[Data extracted from a collection]

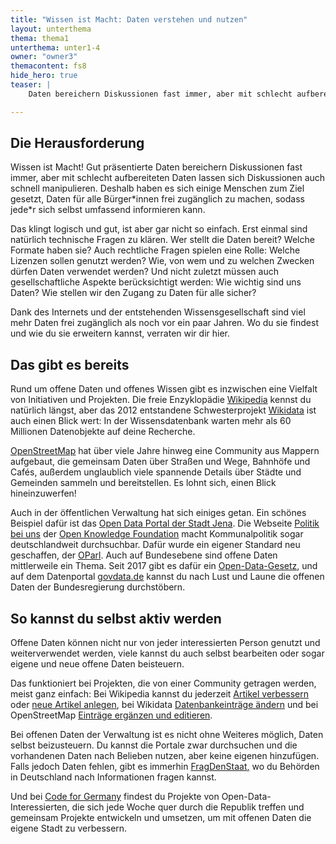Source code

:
 ```yaml
---
title: "Wissen ist Macht: Daten verstehen und nutzen"
layout: unterthema
thema: thema1
unterthema: unter1-4
owner: "owner3"
themacontent: fs8
hide_hero: true
teaser: |
    Daten bereichern Diskussionen fast immer, aber mit schlecht aufbereiteten Daten lassen sich Diskussionen auch manipulieren. Kennst du dich aus, dann kannst du beides unterscheiden.

---
```


## Die Herausforderung

Wissen ist Macht! Gut präsentierte Daten bereichern Diskussionen fast immer, aber mit schlecht aufbereiteten Daten lassen sich Diskussionen auch schnell manipulieren. Deshalb haben es sich einige Menschen zum Ziel gesetzt, Daten für alle Bürger\*innen frei zugänglich zu machen, sodass jede\*r sich selbst umfassend informieren kann.

Das klingt logisch und gut, ist aber gar nicht so einfach. Erst einmal sind natürlich technische Fragen zu klären. Wer stellt die Daten bereit? Welche Formate haben sie? Auch rechtliche Fragen spielen eine Rolle: Welche Lizenzen sollen genutzt werden? Wie, von wem und zu welchen Zwecken dürfen Daten verwendet werden? Und nicht zuletzt müssen auch gesellschaftliche Aspekte berücksichtigt werden: Wie wichtig sind uns Daten? Wie stellen wir den Zugang zu Daten für alle sicher?

Dank des Internets und der entstehenden Wissensgesellschaft sind viel mehr Daten frei zugänglich als noch vor ein paar Jahren. Wo du sie findest und wie du sie erweitern kannst, verraten wir dir hier.

## Das gibt es bereits

Rund um offene Daten und offenes Wissen gibt es inzwischen eine Vielfalt von Initiativen und Projekten. Die freie Enzyklopädie [Wikipedia](https://de.wikipedia.org/) kennst du natürlich längst, aber das 2012 entstandene Schwesterprojekt [Wikidata](https://www.wikidata.org/) ist auch einen Blick wert: In der Wissensdatenbank warten mehr als 60 Millionen Datenobjekte auf deine Recherche.

[OpenStreetMap](https://www.openstreetmap.org/) hat über viele Jahre hinweg eine Community aus Mappern aufgebaut, die gemeinsam Daten über Straßen und Wege, Bahnhöfe und Cafés, außerdem unglaublich viele spannende Details über Städte und Gemeinden sammeln und bereitstellen. Es lohnt sich, einen Blick hineinzuwerfen!

Auch in der öffentlichen Verwaltung hat sich einiges getan. Ein schönes Beispiel dafür ist das [Open Data Portal der Stadt Jena](https://opendata.jena.de/). Die Webseite [Politik bei uns](https://politik-bei-uns.de/) der [Open Knowledge Foundation](https://okfn.de/) macht Kommunalpolitik sogar deutschlandweit durchsuchbar. Dafür wurde ein eigener Standard neu geschaffen, der [OParl](https://oparl.org/). Auch auf Bundesebene sind offene Daten mittlerweile ein Thema. Seit 2017 gibt es dafür ein [Open-Data-Gesetz](https://www.verwaltung-innovativ.de/DE/E_Government/Open_Data/open_data_node.html), und auf dem Datenportal [govdata.de](https://www.govdata.de/) kannst du nach Lust und Laune die offenen Daten der Bundesregierung durchstöbern.

## So kannst du selbst aktiv werden

Offene Daten können nicht nur von jeder interessierten Person genutzt und weiterverwendet werden, viele kannst du auch selbst bearbeiten oder sogar eigene und neue offene Daten beisteuern.

Das funktioniert bei Projekten, die von einer Community getragen werden, meist ganz einfach: Bei Wikipedia kannst du jederzeit [Artikel verbessern](https://de.wikipedia.org/wiki/Wikipedia:Beteiligen) oder [neue Artikel anlegen](https://de.wikipedia.org/wiki/Hilfe:Neuen_Artikel_anlegen), bei Wikidata [Datenbankeinträge ändern](https://www.wikidata.org/wiki/Wikidata:Tours) und bei OpenStreetMap [Einträge ergänzen und editieren](https://wiki.openstreetmap.org/wiki/Beginners%27_guide).

Bei offenen Daten der Verwaltung ist es nicht ohne Weiteres möglich, Daten selbst beizusteuern. Du kannst die Portale zwar durchsuchen und die vorhandenen Daten nach Belieben nutzen, aber keine eigenen hinzufügen. Falls jedoch Daten fehlen, gibt es immerhin [FragDenStaat](https://fragdenstaat.de/)[,](https://fragdenstaat.de/) wo du Behörden in Deutschland nach Informationen fragen kannst.

Und bei [Code for Germany](https://codefor.de/) findest du Projekte von Open-Data-Interessierten, die sich jede Woche quer durch die Republik treffen und gemeinsam Projekte entwickeln und umsetzen, um mit offenen Daten die eigene Stadt zu verbessern.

### About this exercise
Please reproduce the lines from the line with "Das klingt logisch" to the line with "## Das gibt es bereits", both ends included, exactly as they appear above.

### Result of the task
Das klingt logisch und gut, ist aber gar nicht so einfach. Erst einmal sind natürlich technische Fragen zu klären. Wer stellt die Daten bereit? Welche Formate haben sie? Auch rechtliche Fragen spielen eine Rolle: Welche Lizenzen sollen genutzt werden? Wie, von wem und zu welchen Zwecken dürfen Daten verwendet werden? Und nicht zuletzt müssen auch gesellschaftliche Aspekte berücksichtigt werden: Wie wichtig sind uns Daten? Wie stellen wir den Zugang zu Daten für alle sicher?

Dank des Internets und der entstehenden Wissensgesellschaft sind viel mehr Daten frei zugänglich als noch vor ein paar Jahren. Wo du sie findest und wie du sie erweitern kannst, verraten wir dir hier.

## Das gibt es bereits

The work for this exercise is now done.